> [Exercise brief] Write out again, exactly, the lines below starting at the one with "Create a new" and ending at the one with "- могут быть в любом месте запроса".

(Dataset entries)
• • • •

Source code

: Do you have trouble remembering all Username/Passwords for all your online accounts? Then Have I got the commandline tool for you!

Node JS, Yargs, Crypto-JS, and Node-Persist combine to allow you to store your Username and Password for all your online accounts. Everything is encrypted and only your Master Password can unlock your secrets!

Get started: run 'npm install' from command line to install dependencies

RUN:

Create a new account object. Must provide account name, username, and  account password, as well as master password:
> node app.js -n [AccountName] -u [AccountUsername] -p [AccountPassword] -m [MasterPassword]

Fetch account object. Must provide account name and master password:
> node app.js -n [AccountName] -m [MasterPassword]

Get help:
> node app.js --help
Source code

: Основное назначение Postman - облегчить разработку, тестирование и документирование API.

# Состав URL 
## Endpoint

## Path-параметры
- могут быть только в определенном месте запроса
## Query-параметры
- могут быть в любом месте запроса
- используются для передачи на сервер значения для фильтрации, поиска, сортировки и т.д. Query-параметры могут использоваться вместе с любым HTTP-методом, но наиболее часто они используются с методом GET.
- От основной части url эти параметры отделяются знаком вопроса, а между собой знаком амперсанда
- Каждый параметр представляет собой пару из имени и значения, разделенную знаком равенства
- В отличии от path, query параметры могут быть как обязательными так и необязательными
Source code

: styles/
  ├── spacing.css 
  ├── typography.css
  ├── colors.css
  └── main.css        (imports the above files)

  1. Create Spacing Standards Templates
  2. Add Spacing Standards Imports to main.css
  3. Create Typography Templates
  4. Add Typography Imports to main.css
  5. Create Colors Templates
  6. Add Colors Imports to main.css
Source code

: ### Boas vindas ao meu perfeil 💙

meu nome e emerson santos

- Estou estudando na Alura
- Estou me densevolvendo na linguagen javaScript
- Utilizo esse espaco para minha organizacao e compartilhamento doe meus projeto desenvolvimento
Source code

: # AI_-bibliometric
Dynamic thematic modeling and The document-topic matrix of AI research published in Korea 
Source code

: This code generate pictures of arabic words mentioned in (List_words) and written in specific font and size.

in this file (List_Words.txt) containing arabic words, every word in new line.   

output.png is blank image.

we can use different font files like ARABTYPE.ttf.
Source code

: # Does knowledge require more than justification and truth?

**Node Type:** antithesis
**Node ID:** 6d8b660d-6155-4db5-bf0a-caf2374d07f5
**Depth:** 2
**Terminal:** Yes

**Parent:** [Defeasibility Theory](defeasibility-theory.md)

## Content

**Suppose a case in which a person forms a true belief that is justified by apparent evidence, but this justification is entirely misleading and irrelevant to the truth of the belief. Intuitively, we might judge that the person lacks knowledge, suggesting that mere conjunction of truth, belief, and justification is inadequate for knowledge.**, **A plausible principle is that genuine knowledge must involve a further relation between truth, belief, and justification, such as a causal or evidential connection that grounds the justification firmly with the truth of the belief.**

• • • •

> [Answer to this exercise]
Create a new account object. Must provide account name, username, and  account password, as well as master password:
> node app.js -n [AccountName] -u [AccountUsername] -p [AccountPassword] -m [MasterPassword]

Fetch account object. Must provide account name and master password:
> node app.js -n [AccountName] -m [MasterPassword]

Get help:
> node app.js --help
Source code

: Основное назначение Postman - облегчить разработку, тестирование и документирование API.

# Состав URL 
## Endpoint

## Path-параметры
- могут быть только в определенном месте запроса
## Query-параметры
- могут быть в любом месте запроса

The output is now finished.